UC Davis surgeons experience military trauma care

Military trauma surgery © UC Regents
Trauma surgeon Lynette Scherer (far right) worked alongside military surgeons in repairing soldiers’ battlefield injuries.

Posted Jan. 5, 2011

UC Davis faculty physicians David Dawson and Lynette Scherer traveled in October to Landstuhl Regional Medical Center in Germany and to Bagram Airfield and Kandahar in Afghanistan, where — alongside military surgeons — they treated soldiers injured during active duty.

As the UC Davis chief of trauma and emergency surgery, Scherer is responsible for training surgeons in emergency surgical care. When serving as the residency program director, she was instrumental in merging the general surgery residency programs at UC Davis Medical Center and David Grant Medical Center at Travis Air Force Base, and she has facilitated residency rotations and faculty integrations between the two hospitals. The primary purpose of her trip was to gain firsthand understanding of military trauma surgery and critical care support.

Dawson, a UC Davis professor of vascular and endovascular surgery who also is a lieutenant colonel in the USAF Reserves assigned to David Grant, went along as a UC Davis Health System liaison to the Air Force. He and Scherer traveled with three other surgeons.

Dr. David Dawson © UC Regents“Gaining perspective on the strengths and needs of the medical services of the Department of Defense offers us opportunities to engage with them in new and mutually beneficial ways.”
— David Dawson

“Lynette has a very important job,” said Dawson, referring to her training duties. “This trip gave her the chance to ‘walk in the boots’ of the surgeons she teaches.
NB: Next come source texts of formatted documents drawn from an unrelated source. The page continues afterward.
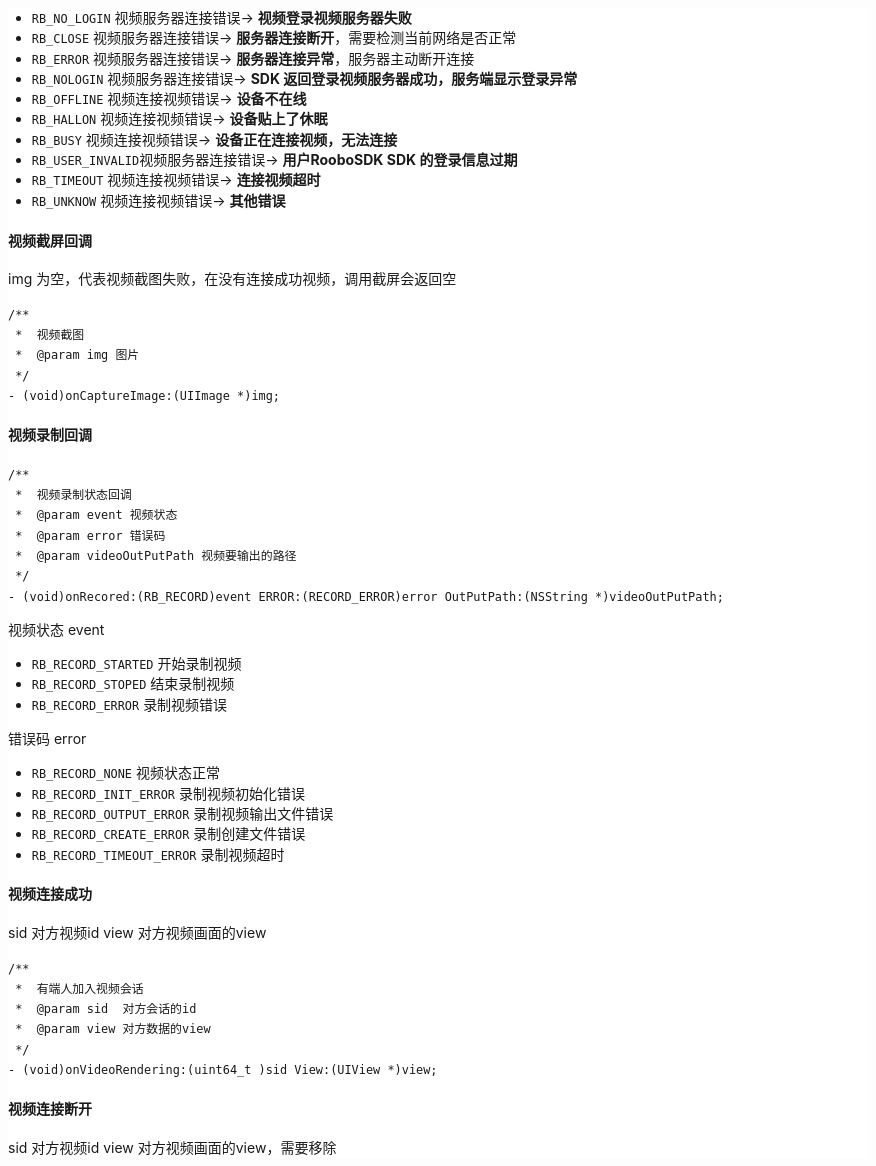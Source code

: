 - `RB_NO_LOGIN`    视频服务器连接错误-> **视频登录视频服务器失败**
- `RB_CLOSE`       视频服务器连接错误-> **服务器连接断开**，需要检测当前网络是否正常
- `RB_ERROR`       视频服务器连接错误-> **服务器连接异常**，服务器主动断开连接
- `RB_NOLOGIN`     视频服务器连接错误-> **SDK 返回登录视频服务器成功，服务端显示登录异常**
- `RB_OFFLINE`     视频连接视频错误-> **设备不在线**
- `RB_HALLON`      视频连接视频错误-> **设备贴上了休眠**
- `RB_BUSY`        视频连接视频错误-> **设备正在连接视频，无法连接**
- `RB_USER_INVALID`视频服务器连接错误-> **用户RooboSDK SDK 的登录信息过期**
- `RB_TIMEOUT`     视频连接视频错误-> **连接视频超时**
- `RB_UNKNOW`      视频连接视频错误-> **其他错误**


#### 视频截屏回调
img 为空，代表视频截图失败，在没有连接成功视频，调用截屏会返回空

```
/**
 *  视频截图
 *  @param img 图片
 */
- (void)onCaptureImage:(UIImage *)img;
```
#### 视频录制回调

```
/**
 *  视频录制状态回调
 *  @param event 视频状态
 *  @param error 错误码
 *  @param videoOutPutPath 视频要输出的路径
 */
- (void)onRecored:(RB_RECORD)event ERROR:(RECORD_ERROR)error OutPutPath:(NSString *)videoOutPutPath;
```
视频状态 event

- `RB_RECORD_STARTED`   开始录制视频
- `RB_RECORD_STOPED`    结束录制视频
- `RB_RECORD_ERROR`     录制视频错误

错误码  error

- `RB_RECORD_NONE`           视频状态正常
- `RB_RECORD_INIT_ERROR`     录制视频初始化错误
- `RB_RECORD_OUTPUT_ERROR`   录制视频输出文件错误
- `RB_RECORD_CREATE_ERROR`   录制创建文件错误
- `RB_RECORD_TIMEOUT_ERROR`  录制视频超时

#### 视频连接成功 
sid 对方视频id
view 对方视频画面的view

```
/**
 *  有端人加入视频会话
 *  @param sid  对方会话的id
 *  @param view 对方数据的view
 */
- (void)onVideoRendering:(uint64_t )sid View:(UIView *)view;
```
#### 视频连接断开 
sid 对方视频id
view 对方视频画面的view，需要移除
There are cultural distinctions between military and civilian surgical care, and this experience will help her accommodate both.”

Drs. Scherer and Dawson with military surgeons © UC Regents
From left to right are Col. Warren Dorlac. associate professor of surgery at the University of Cincinnati Medical Center; Ron Maier, chief of surgery at Harborview Medical Center in Seattle; Lynette Scherer; David Dawson; and Don Trunkey, trauma and vascular surgeon at Oregon Health and Science University

The team traveled to Afghanistan after a few days at Landstuhl, where they worked in the large hospital where all U.S. soldiers injured in Iraq and Afghanistan are first transported from the war zone. The smaller hospital at Bagram serves as the central hub of the military trauma-care system in Afghanistan, where surgeons stabilize patients before they are flown via specially configured military aircraft — “ICUs in the air,” as Dawson calls them — to Landstuhl.

“It was an extraordinary opportunity as a civilian surgeon to get an experience like this,” said Scherer. “It was helpful to actually see the hurdles facing the surgeons we train and will help me create better and more meaningful experiences for them at UC Davis.”

Dawson sees the trip as an important step in expanding the training partnership between UC Davis and the USAF.

“Gaining perspective on the strengths and needs of the medical services of the Department of Defense offers us opportunities to engage with them in new and mutually beneficial ways,” said Dawson, who is leading efforts to establish a vascular surgery residency with David Grant and UC Davis.